• [WORK INSTRUCTIONS]: Every line of the material below in which "Month" shows up is to be located and copied.
==*==
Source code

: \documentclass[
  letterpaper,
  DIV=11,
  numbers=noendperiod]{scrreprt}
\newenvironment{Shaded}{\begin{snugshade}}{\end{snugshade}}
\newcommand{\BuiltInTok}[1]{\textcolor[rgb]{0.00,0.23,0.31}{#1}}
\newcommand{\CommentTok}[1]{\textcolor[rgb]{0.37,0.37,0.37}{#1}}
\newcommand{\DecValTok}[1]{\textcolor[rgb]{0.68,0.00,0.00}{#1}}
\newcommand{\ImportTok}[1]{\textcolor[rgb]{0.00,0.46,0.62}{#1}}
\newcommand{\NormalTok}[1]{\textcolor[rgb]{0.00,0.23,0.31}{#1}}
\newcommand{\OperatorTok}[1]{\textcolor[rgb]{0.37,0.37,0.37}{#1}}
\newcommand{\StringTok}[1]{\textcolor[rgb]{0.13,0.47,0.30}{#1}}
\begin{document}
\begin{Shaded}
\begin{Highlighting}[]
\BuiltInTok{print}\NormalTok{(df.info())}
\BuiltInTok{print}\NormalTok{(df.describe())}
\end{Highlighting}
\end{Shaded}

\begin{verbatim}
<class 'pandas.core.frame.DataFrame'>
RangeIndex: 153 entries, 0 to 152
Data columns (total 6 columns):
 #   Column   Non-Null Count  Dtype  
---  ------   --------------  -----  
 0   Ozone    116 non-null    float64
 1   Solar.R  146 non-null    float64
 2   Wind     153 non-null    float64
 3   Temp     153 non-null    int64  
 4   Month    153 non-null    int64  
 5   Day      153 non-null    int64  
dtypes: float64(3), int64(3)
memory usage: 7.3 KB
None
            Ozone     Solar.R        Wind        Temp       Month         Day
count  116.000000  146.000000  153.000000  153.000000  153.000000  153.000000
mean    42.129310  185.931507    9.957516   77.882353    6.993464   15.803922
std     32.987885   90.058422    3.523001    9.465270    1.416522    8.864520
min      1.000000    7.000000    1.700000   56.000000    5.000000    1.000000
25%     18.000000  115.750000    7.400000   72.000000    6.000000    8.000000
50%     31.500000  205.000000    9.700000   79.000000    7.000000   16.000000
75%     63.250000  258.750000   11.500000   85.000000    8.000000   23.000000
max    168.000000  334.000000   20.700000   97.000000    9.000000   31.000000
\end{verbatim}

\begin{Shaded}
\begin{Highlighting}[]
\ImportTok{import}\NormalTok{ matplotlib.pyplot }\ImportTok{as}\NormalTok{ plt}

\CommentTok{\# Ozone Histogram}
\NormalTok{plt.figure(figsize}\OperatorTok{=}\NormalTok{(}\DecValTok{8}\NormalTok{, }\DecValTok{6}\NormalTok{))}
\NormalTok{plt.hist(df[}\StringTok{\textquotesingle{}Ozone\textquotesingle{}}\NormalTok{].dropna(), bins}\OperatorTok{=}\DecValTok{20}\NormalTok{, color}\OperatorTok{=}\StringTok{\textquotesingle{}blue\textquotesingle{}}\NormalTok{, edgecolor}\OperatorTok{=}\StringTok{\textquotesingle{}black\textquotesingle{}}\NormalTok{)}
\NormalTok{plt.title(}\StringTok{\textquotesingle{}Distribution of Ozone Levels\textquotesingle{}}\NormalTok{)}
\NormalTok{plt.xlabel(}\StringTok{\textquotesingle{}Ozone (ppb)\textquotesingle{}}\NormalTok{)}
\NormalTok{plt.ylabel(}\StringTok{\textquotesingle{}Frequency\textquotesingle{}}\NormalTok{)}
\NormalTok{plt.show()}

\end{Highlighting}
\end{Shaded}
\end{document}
==*==
• [RESULT OF THIS TASK]:
 4   Month    153 non-null    int64  
            Ozone     Solar.R        Wind        Temp       Month         Day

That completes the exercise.